Penembakan di Chapel Hill: Mengapa ini Bukan Terorisme

Desember lalu saya membaca artikel yang ditulis seorang ibu yang berkeras bahwa teman sekolah anaknya tidak datang ke pesta ulang tahun anaknya karena anaknya autis. Tulisan itu dengan cepat menarik banyak komentator, yang hampir semuanya sinis terhadap ibu itu. Bukan apa-apa, seperti yang dikatakan berbagai komentator: anak mereka yang normal saja kadang-kadang tidak diundang atau tidak ada yang datang ke pesta mereka. Saya manggut-manggut setuju. Jangan sensi sendiri gitu deh. 

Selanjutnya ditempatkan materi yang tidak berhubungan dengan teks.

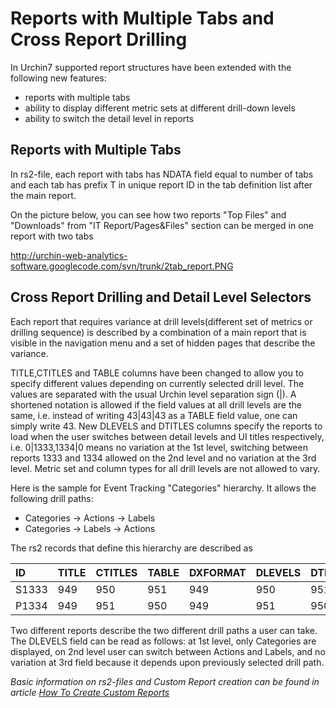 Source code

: # Reports with Multiple Tabs and Cross Report Drilling #

In Urchin7 supported report structures have been extended with the following new features:

  * reports with multiple tabs
  * ability to display different metric sets at different drill-down levels
  * ability to switch the detail level in reports

## Reports with Multiple Tabs ##

In rs2-file, each report with tabs has NDATA field equal to number of tabs and each tab has prefix T in unique report ID in the tab definition list after the main report.

On the picture below, you can see how  two reports "Top Files" and "Downloads" from "IT Report/Pages&Files" section can be merged in one report with two tabs

http://urchin-web-analytics-software.googlecode.com/svn/trunk/2tab_report.PNG

## Cross Report Drilling and Detail Level Selectors ##

Each report that requires variance at drill levels(different set of metrics or drilling sequence) is described by a combination of a main report that is visible in the navigation menu and a set of hidden pages that describe the variance.

TITLE,CTITLES and TABLE columns have been changed to allow you to specify different values depending on currently selected drill level. The values are separated with the usual Urchin level separation sign (|). A shortened notation is allowed if the field values at all drill levels are the same, i.e. instead of writing 43|43|43 as a TABLE field value, one can simply write 43.
New DLEVELS and DTITLES columns specify the reports to load when the user switches between detail levels and UI titles respectively, i.e. 0|1333,1334|0 means no variation at the 1st level, switching between reports 1333 and 1334 allowed on the 2nd level and no variation at the 3rd level.
Metric set and column types for all drill levels are not allowed to vary.

Here is the sample for Event Tracking "Categories" hierarchy. It allows the following drill paths:

  * Categories -> Actions -> Labels
  * Categories -> Labels -> Actions


The rs2 records that define this hierarchy are described as

|**ID**|**TITLE**|**CTITLES**|**TABLE**|**DXFORMAT**|**DLEVELS**|**DTITLES**|
|:-----|:--------|:----------|:--------|:-----------|:----------|:----------|
|S1333 |949|950|951 | 949|950|951,948,952,904,953 |42|41|40 |$A|$B|$C,38,11,40,40/38 |0|1333,1334|0 | 0|950,951|0 |
|P1334 |949|951|950 | 949|951|950,948,952,904,953 |42|40|40 |$A|$C|$B,38,11,40,40/38 |0|1333,1334|0 | 0|950,951|0 |


Two different reports describe the two different drill paths a user can take. The DLEVELS field can be read as follows: at 1st level, only Categories are displayed, on 2nd level user can switch between Actions and Labels, and no variation at 3rd field because it depends upon previously selected drill path.


_Basic information on rs2-files and Custom Report creation can be found in article [How To Create Custom Reports](https://secure.urchin.com/helpwiki/en/How_To_Create_Custom_Reports)_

Di Amerika sini, perilaku 'Elu harus respect sama gue!' ini lumayan marak dan menyebalkan. Kasus Michael Brown misalnya, dimana anak muda kulit hitam ini ditembak mati polisi. Ini akhirnya menyebabkan kerusuhan di kota Ferguson dan demonstrasi besar-besaran di berbagai kota. Ceritanya menolak kekerasan yang dilakukan polisi, padahal si Mike Brown ini sebelumnya merampok toko lalu menyerang polisi. Begitu pula saat seorang remaja perempuan ditembak mati polisi, padahal dia mencuri mobil dan berusaha melindas polisi. Buat saya yang orang Indonesia dengan akal (lumayan) sehat, menyerang polisi yang punya pistol itu begonya ndalilah sekali, apalagi polisi disini sudah sangat stres dan parno karena hampir setiap orang disini punya pistol. Tapi para demonstrator disini nggak perduli, yang mereka perduli kaum mereka (kulit hitam, hispanik) terbunuh oleh polisi (kulit putih). Nggak masuk akal kan?

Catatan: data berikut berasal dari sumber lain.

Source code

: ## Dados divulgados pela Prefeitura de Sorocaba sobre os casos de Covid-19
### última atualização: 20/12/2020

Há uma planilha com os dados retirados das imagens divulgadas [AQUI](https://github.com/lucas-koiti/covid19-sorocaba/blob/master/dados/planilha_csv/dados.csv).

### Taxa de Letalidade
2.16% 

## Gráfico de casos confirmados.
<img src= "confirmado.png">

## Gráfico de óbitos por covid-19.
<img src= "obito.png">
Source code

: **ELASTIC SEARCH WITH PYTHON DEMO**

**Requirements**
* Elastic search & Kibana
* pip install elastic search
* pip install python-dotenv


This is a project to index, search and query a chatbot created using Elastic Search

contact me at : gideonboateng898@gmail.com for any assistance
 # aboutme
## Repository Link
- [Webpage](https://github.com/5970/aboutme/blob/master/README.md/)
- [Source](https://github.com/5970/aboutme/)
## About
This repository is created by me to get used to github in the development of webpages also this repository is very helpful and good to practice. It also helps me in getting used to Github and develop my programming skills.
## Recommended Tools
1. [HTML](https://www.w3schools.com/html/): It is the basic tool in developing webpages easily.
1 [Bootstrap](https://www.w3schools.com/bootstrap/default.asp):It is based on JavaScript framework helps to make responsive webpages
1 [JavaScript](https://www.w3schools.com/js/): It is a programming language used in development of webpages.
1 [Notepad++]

Saya setuju sekali dengan tulisan di fesbuk: Agama/keyakinan itu seperti penis, anda bisa punya satu dan saya tidak akan peduli, tapi akan jadi masalah kalau anda ngotot memaksakannya di depan muka saya. Masalahnya sekarang adalah victim mentality, yang ngerasa dibully dan dianiaya/dizholimi karena pilihan/kondisi hidup yang mereka punyai. Gay/transgender yang teriak-teriak tidak adil padahal mereka sendiri yang ganggu, kelompok minoritas yang koar-koar dizholimi padahal mereka yang berulah, dan ibu-ibu yang menuduh orang takut terhadap anak autis mereka padahal sudah biasa anak-anak saling cuek-cuekan. Mereka adalah contoh victim mentality, yang kalau disenggol dikit langsung: Oh ini pasti karena gue gay/lesbian/transeksual/kulit hitam/hispanik/anak dengan down syndrome/anak autis/etc. Padahal hidup memang penuh senggol menyenggol, dan anda tidak bisa mendapatkan 'free pass' bebas senggol hanya karena kepercayaan hidup anda.

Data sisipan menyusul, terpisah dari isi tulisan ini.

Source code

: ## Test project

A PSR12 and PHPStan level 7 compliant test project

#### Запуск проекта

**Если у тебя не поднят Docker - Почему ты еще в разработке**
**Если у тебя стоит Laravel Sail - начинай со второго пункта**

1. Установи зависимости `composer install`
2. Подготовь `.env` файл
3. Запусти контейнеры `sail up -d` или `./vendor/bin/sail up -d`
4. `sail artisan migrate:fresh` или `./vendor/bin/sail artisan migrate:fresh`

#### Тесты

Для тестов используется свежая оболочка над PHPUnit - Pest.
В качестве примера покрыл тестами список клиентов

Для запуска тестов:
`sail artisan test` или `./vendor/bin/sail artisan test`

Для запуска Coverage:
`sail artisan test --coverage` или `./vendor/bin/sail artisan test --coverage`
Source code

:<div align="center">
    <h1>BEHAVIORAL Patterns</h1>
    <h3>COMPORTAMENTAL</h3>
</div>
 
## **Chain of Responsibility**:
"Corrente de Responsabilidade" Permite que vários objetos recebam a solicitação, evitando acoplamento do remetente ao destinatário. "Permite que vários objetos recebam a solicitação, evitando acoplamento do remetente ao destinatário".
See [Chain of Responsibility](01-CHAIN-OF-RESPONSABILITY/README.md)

Victim mentality ini terulang kembali dengan berita di soal penembakan di Chapel Hill. Hal yang paling pertama saya baca adalah postingan teman saya yang bilang "Kenapa ini tidak ada yang meliuput/tidak masuk berita??" Padahal penembakan ini masuk berita nasional di Amerika sini, dan anda bisa baca liputannya di NBC atau Yahoo misalnya. Berikutnya muncul postingan-postingan kenapa ini tidak dianggap perbuatan teroris, atau membandingkan penembakan ini dengan pembunuhan di kantor Charlie Hebdo dan menuduh media berat sebelah dan tidak melakukan pemberitaan yang adil terhadap kaum muslim. Bahkan kakak perempuan korban pun berkata bahwa media tidak seharusnya berusaha mengaburkan fakta dan bilang bahwa mereka dibunuh karena rebutan tempat parkir.

Sekarang saya minta kesabaran dan kelapangan pikiran anda untuk mencerna jawaban saya, untuk mengerti apa yang sebenarnya terjadi dari sudut pandang orang Amerika.

1. Gun violence/gun related-death di Amerika sangat-sangat tinggi. Tiap hari saya membaca setidaknya satu kasus baru di berita online yang berkaitan dengan senjata api. Seringkali tragis, seperti seorang ibu yang mati di supermarket karena anaknya yang berusia dua tahun merogoh tas ibunya dan tidak sengaja menembakkan pistol yang ada didalam tas tersebut. Seringkali konyol, seperti seorang wanita di Las Vegas yang terlibat pertengkaran di jalan raya dengan pengendara mobil lainnya, lalu ia ditembak oleh orang yang berantem dengannya. Saya selalu berasumsi semua orang punya pistol disini, dan saya tidak pernah merasa aman. Senjata api dan ketidakpedean/ insecurity bukanlah paduan yang baik, karena banyak orang yang jadi gatal ingin menembak orang lain tanpa alasan yang kuat hanya untuk membuktikan kalau "I'm the tough guy!". Jadi kalau dibilang pembunuhan Chapel Hill dikarenakan masalah dengan lahan parkir, saya percaya-percaya saja. Banyak pembunuhan disini dikarenakan masalah yang lebih sepele lagi kok. 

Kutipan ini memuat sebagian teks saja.